Kaitlin Becker is a relative of the Rimpa family and was able to visit this summer in between completing her Master’s degree in Mass Communication from the University of Central Missouri.
Visiting Rimpa was an experience. Granted, I have very rarely visited a farm before, so I wasn’t entirely sure what to expect. I wasn’t required to help, really, but I wanted to try. My first try at being a farmer was….not great. I awoke at an hour I am not accustomed to seeing and trekked out to where the Rimpa workers milk the cows every morning.
Very few spoke English, but we were able to communicate enough for them to understand I wanted to try to milk a cow. I felt silly and the workers laughter confirmed I was not having succeeding.

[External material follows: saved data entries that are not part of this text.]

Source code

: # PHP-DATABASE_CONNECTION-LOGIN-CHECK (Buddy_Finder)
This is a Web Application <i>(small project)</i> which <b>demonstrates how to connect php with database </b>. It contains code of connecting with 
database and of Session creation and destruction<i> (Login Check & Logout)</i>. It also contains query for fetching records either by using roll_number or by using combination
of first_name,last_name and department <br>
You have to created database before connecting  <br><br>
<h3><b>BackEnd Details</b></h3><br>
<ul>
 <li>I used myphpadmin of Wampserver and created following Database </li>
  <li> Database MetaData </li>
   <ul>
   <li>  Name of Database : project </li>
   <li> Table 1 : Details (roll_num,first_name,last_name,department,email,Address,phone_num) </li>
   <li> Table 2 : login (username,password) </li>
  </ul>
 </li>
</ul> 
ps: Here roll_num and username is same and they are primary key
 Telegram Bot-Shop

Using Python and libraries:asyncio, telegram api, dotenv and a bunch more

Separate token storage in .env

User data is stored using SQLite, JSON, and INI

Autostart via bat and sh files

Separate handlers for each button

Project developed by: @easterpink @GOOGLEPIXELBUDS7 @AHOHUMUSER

Still I took it all without offense – clearly, I was not meant to be a farmer!
From there, I ventured out onto the Reserve – further and further each day. The trek is long and hot, especially when carrying lots of camera gear. No lie, I felt a bit like an explorer – or a National Geographic photographer!

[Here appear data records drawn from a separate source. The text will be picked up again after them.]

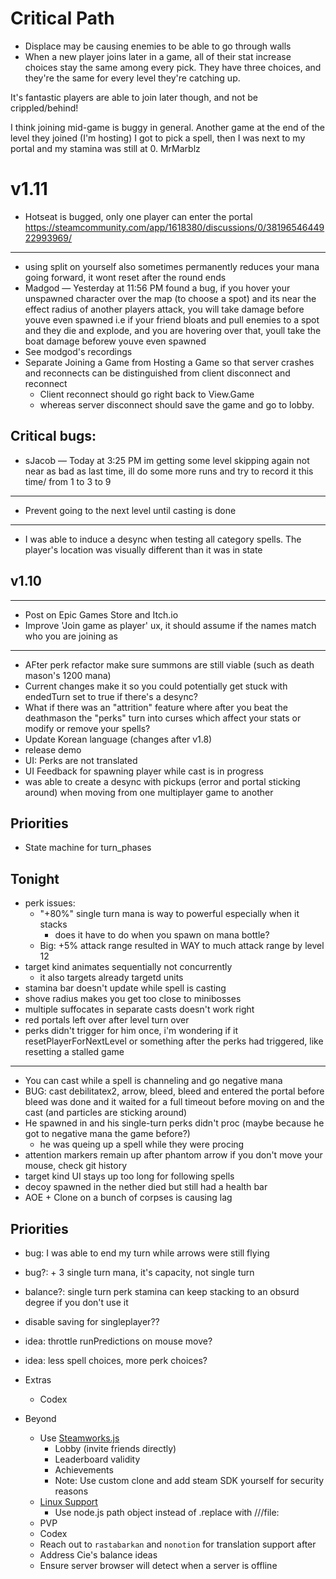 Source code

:# Critical Path
- Displace may be causing enemies to be able to go through walls
- When a new player joins later in a game, all of their stat increase choices stay the same among every pick.  They have three choices, and they're the same for every level they're catching up.

It's fantastic players are able to join later though, and not be crippled/behind!

I think joining mid-game is buggy in general.  Another game at the end of the level they joined (I'm hosting) I got to pick a spell, then I was next to my portal and my stamina was still at 0.  MrMarblz

# v1.11
- Hotseat is bugged, only one player can enter the portal https://steamcommunity.com/app/1618380/discussions/0/3819654644922993969/

---
- using split on yourself also sometimes permanently reduces your mana going forward, it wont reset after the round ends 
- Madgod — Yesterday at 11:56 PM
found a bug, if you hover your unspawned character over the map (to choose a spot) and its near the effect radius of another players attack, you will take damage before youve even spawned
i.e if your friend bloats and pull enemies to a spot and they die and explode, and you are hovering over that, youll take the boat damage beforew youve even spawned
- See modgod's recordings
- Separate Joining a Game from Hosting a Game so that server crashes and reconnects can be distinguished from client disconnect and reconnect
  - Client reconnect should go right back to View.Game
  - whereas server disconnect should save the game and go to lobby.
## Critical bugs:
- sJacob — Today at 3:25 PM
im getting some level skipping again not near as bad as last time, ill do some more runs and try to record it this time/ from 1 to 3 to 9
---
- Prevent going to the next level until casting is done
---
- I was able to induce a desync when testing all category spells.  The player's location was visually different than it was in state
## v1.10

---
- Post on Epic Games Store and Itch.io
- Improve 'Join game as player' ux, it should assume if the names match who you are joining as
---
- AFter perk refactor make sure summons are still viable (such as death mason's 1200 mana)
- Current changes make it so you could potentially get stuck with endedTurn set to true if there's a desync?
- What if there was an "attrition" feature where after you beat the deathmason the "perks" turn into curses which affect your stats or modify or remove your spells?
- Update Korean language (changes after v1.8)
- release demo
- UI: Perks are not translated
- UI Feedback for spawning player while cast is in progress
- was able to create a desync with pickups (error and portal sticking around) when moving from one multiplayer game to another
## Priorities
- State machine for turn_phases


## Tonight

- perk issues:
  - "+80%" single turn mana is way to powerful especially when it stacks
    - does it have to do when you spawn on mana bottle?
  - Big: +5% attack range resulted in WAY to much attack range by level 12
- target kind animates sequentially not concurrently
  - it also targets already targetd units
- stamina bar doesn't update while spell is casting
- shove radius makes you get too close to minibosses
- multiple suffocates in separate casts doesn't work right
- red portals left over after level turn over
- perks didn't trigger for him once, i'm wondering if it resetPlayerForNextLevel
  or something after the perks had triggered, like resetting a stalled game

---

- You can cast while a spell is channeling and go negative mana
- BUG: cast debilitatex2, arrow, bleed, bleed and entered the portal before
  bleed was done and it waited for a full timeout before moving on and the cast
  (and particles are sticking around)
- He spawned in and his single-turn perks didn't proc (maybe because he got to
  negative mana the game before?)
  - he was queing up a spell while they were procing
- attention markers remain up after phantom arrow if you don't move your mouse,
  check git history
- target kind UI stays up too long for following spells
- decoy spawned in the nether died but still had a health bar
- AOE + Clone on a bunch of corpses is causing lag

## Priorities

- bug: I was able to end my turn while arrows were still flying
- bug?: + 3 single turn mana, it's capacity, not single turn
- balance?: single turn perk stamina can keep stacking to an obsurd degree if
  you don't use it
- disable saving for singleplayer??
- idea: throttle runPredictions on mouse move?
- idea: less spell choices, more perk choices?

- Extras
  - Codex


- Beyond
  - Use [Steamworks.js](https://github.com/ceifa/steamworks.js)
    - Lobby (invite friends directly)
    - Leaderboard validity
    - Achievements
    - Note: Use custom clone and add steam SDK yourself for security reasons
  - [Linux Support](https://www.electronjs.org/docs/latest/tutorial/application-distribution#rebranding-with-downloaded-binaries)
    - Use node.js path object instead of .replace with ///file:
  - PVP
  - Codex
  - Reach out to `rastabarkan` and `nonotion` for translation support after
  - Address Cie's balance ideas
  - Ensure server browser will detect when a server is offline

I had been told to be careful of the tall grasses, because Kenya has poisonous snakes that like to live in the tall grasses. So you can picture a short blonde woman, weighed down by camera bags, gazelle jumping through the tall grass as if playing an odd version of ‘the floor is lava’. Whatever I looked like, I didn’t get bitten by snakes, so I call it a win.
While on the Reserve, I played a dance with the wild animals that lived there. A dance, if you will, with the animals – wanting to get close, but not close enough to be a threat to these animals. There is a particular type of hoofed animal called a hartebeest…they look like a cross over between deer and gazelle. But to me, they will forever be called Pantaloons, because it looks like they are wearing a pair of puffy, tan pantaloons. Anyway, these things have horns, so I stayed away from them! The zebras were my favorite – I would go out zebra chasing all day (I call it zebra chasing not because I’m chasing them, but because zebra shooting sounds bad, even though I’m just using my camera).
A family of giraffes also comes to visit the Reserve, but they live on the far far side of the Reserve. Many days, I would walk out to the back of the reserve, trying to catch a glimpse of the giraffes. And each day I went, they were never never there….until the last day before I flew out of the country.
Rimpa was an amazing, life changing experience. I did a lot of soul searching on this trip. Have you ever thought of being a farmer? Or an explorer?